Il y a deux jours j’ai vécu une journée vraiment étrange. Tellement étrange qu’elle m’a fait me demander si je n’étais pas entrée par une faille spatiotemporelle dans une quatrième dimension 3.0.
J’ai commencé la journée en serrant dans mes bras une toute jeune voisine qui avait éclaté en sanglot tellement fort dans son appartement que je suis allée m’assurer que personne n’était en train de la maltraiter… seules sa solitude et sa souffrance la maltraitaient de manière aussi efficace qu'une paire de poings. J'ai dû lui répéter dix fois que je n’étais pas là parce qu’elle m’avait dérangée en faisant trop de bruit mais bien parce que je me souciais d’elle. Elle ne l’avait même pas imaginé, persuadée que mes trois coups frappés à sa porte annonçaient le coup de semonce aigri du voisin fatigué qui paye (trop) cher ses quelques mètres carrés de refuge, le plus loin possible des autres humains…
Puis je suis allée prendre le bus et me suis faite insulter par une dame, dont les stigmates rendait impossible l’évaluation même approximative, de son âge, probablement proche du mien, parce que je ne lui ai donné qu’une pièce de 1 euro et que « je devais bien avoir plus espèce de salope radine que tu crèves dans la rue un jour ». J’ai bien vu qu’elle hurlait pour exister mais la violence dont elle a fait preuve m’a malheureusement incité d'abord à faire, moi aussi, comme si je ne la voyais pas la prochaine fois.
Puis mon téléphone a bipé pour m’informer, à 24h de l’échéance et coup sur coup, que trois des convives qu’il me tenait à cœur de rassembler le lendemain avaient finalement d’autres projets, « désolé, hein, ce sera pour une prochaine ! ». Souffrance relative bien entendu (je vois déjà pleuvoir les commentaires premier degré sur le fait d’être une bourgeoise favorisée qui pleurniche… si vous saviez !), sans commune mesure avec les deux expériences précédentes mais quand même… a-t-on tous intégré, comme si cela était normal, que les humains qui nous entourent et nous-mêmes étions part négligeable ? Pourquoi et comment en arrive-t-on là ?

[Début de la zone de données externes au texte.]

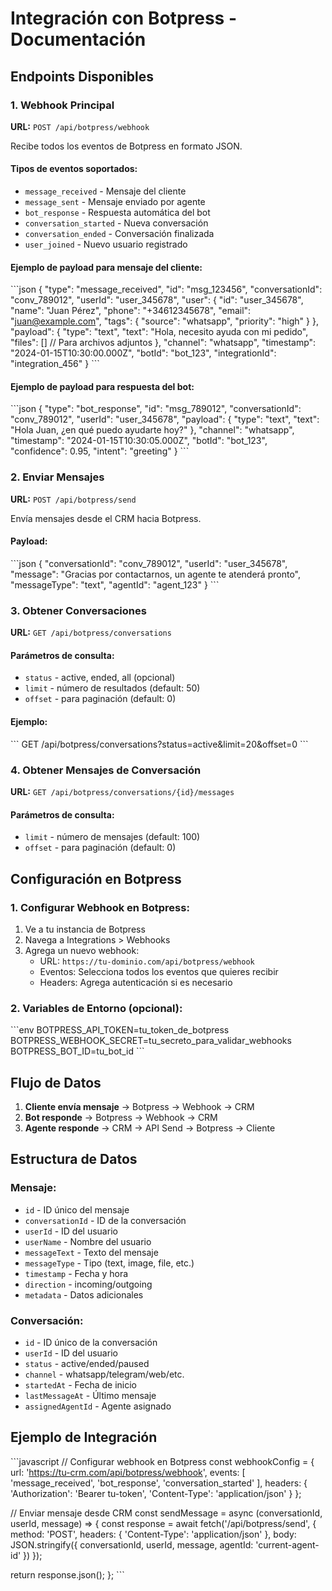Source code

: # Integración con Botpress - Documentación

## Endpoints Disponibles

### 1. Webhook Principal
**URL:** `POST /api/botpress/webhook`

Recibe todos los eventos de Botpress en formato JSON.

#### Tipos de eventos soportados:

- `message_received` - Mensaje del cliente
- `message_sent` - Mensaje enviado por agente
- `bot_response` - Respuesta automática del bot
- `conversation_started` - Nueva conversación
- `conversation_ended` - Conversación finalizada
- `user_joined` - Nuevo usuario registrado

#### Ejemplo de payload para mensaje del cliente:
\`\`\`json
{
  "type": "message_received",
  "id": "msg_123456",
  "conversationId": "conv_789012",
  "userId": "user_345678",
  "user": {
    "id": "user_345678",
    "name": "Juan Pérez",
    "phone": "+34612345678",
    "email": "juan@example.com",
    "tags": {
      "source": "whatsapp",
      "priority": "high"
    }
  },
  "payload": {
    "type": "text",
    "text": "Hola, necesito ayuda con mi pedido",
    "files": [] // Para archivos adjuntos
  },
  "channel": "whatsapp",
  "timestamp": "2024-01-15T10:30:00.000Z",
  "botId": "bot_123",
  "integrationId": "integration_456"
}
\`\`\`

#### Ejemplo de payload para respuesta del bot:
\`\`\`json
{
  "type": "bot_response",
  "id": "msg_789012",
  "conversationId": "conv_789012",
  "userId": "user_345678",
  "payload": {
    "type": "text",
    "text": "Hola Juan, ¿en qué puedo ayudarte hoy?"
  },
  "channel": "whatsapp",
  "timestamp": "2024-01-15T10:30:05.000Z",
  "botId": "bot_123",
  "confidence": 0.95,
  "intent": "greeting"
}
\`\`\`

### 2. Enviar Mensajes
**URL:** `POST /api/botpress/send`

Envía mensajes desde el CRM hacia Botpress.

#### Payload:
\`\`\`json
{
  "conversationId": "conv_789012",
  "userId": "user_345678",
  "message": "Gracias por contactarnos, un agente te atenderá pronto",
  "messageType": "text",
  "agentId": "agent_123"
}
\`\`\`

### 3. Obtener Conversaciones
**URL:** `GET /api/botpress/conversations`

#### Parámetros de consulta:
- `status` - active, ended, all (opcional)
- `limit` - número de resultados (default: 50)
- `offset` - para paginación (default: 0)

#### Ejemplo:
\`\`\`
GET /api/botpress/conversations?status=active&limit=20&offset=0
\`\`\`

### 4. Obtener Mensajes de Conversación
**URL:** `GET /api/botpress/conversations/{id}/messages`

#### Parámetros de consulta:
- `limit` - número de mensajes (default: 100)
- `offset` - para paginación (default: 0)

## Configuración en Botpress

### 1. Configurar Webhook en Botpress:

1. Ve a tu instancia de Botpress
2. Navega a Integrations > Webhooks
3. Agrega un nuevo webhook:
   - URL: `https://tu-dominio.com/api/botpress/webhook`
   - Eventos: Selecciona todos los eventos que quieres recibir
   - Headers: Agrega autenticación si es necesario

### 2. Variables de Entorno (opcional):

\`\`\`env
BOTPRESS_API_TOKEN=tu_token_de_botpress
BOTPRESS_WEBHOOK_SECRET=tu_secreto_para_validar_webhooks
BOTPRESS_BOT_ID=tu_bot_id
\`\`\`

## Flujo de Datos

1. **Cliente envía mensaje** → Botpress → Webhook → CRM
2. **Bot responde** → Botpress → Webhook → CRM
3. **Agente responde** → CRM → API Send → Botpress → Cliente

## Estructura de Datos

### Mensaje:
- `id` - ID único del mensaje
- `conversationId` - ID de la conversación
- `userId` - ID del usuario
- `userName` - Nombre del usuario
- `messageText` - Texto del mensaje
- `messageType` - Tipo (text, image, file, etc.)
- `timestamp` - Fecha y hora
- `direction` - incoming/outgoing
- `metadata` - Datos adicionales

### Conversación:
- `id` - ID único de la conversación
- `userId` - ID del usuario
- `status` - active/ended/paused
- `channel` - whatsapp/telegram/web/etc.
- `startedAt` - Fecha de inicio
- `lastMessageAt` - Último mensaje
- `assignedAgentId` - Agente asignado

## Ejemplo de Integración

\`\`\`javascript
// Configurar webhook en Botpress
const webhookConfig = {
  url: 'https://tu-crm.com/api/botpress/webhook',
  events: [
    'message_received',
    'bot_response',
    'conversation_started'
  ],
  headers: {
    'Authorization': 'Bearer tu-token',
    'Content-Type': 'application/json'
  }
};

// Enviar mensaje desde CRM
const sendMessage = async (conversationId, userId, message) => {
  const response = await fetch('/api/botpress/send', {
    method: 'POST',
    headers: {
      'Content-Type': 'application/json'
    },
    body: JSON.stringify({
      conversationId,
      userId,
      message,
      agentId: 'current-agent-id'
    })
  });
  
  return response.json();
};
\`\`\`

Le manque de considération qui invisibilise, le mépris dont on accuse le politique ne se limite malheureusement pas à un petit monde de pouvoir, ni même à une caste qui serait soucieuse de ses privilèges et refuserait de se mélanger, mais est devenu une norme de nos fonctionnements sociaux à tous, mélange d’individualisme et de refus de l’individualité. Et on aurait tort de se bercer d’illusions naturalistes en pensant encore que cela se limite aux grandes villes inhumaines « où des millions de gens se connaissent si mal ». Partout le mal sévit et prend de l’ampleur.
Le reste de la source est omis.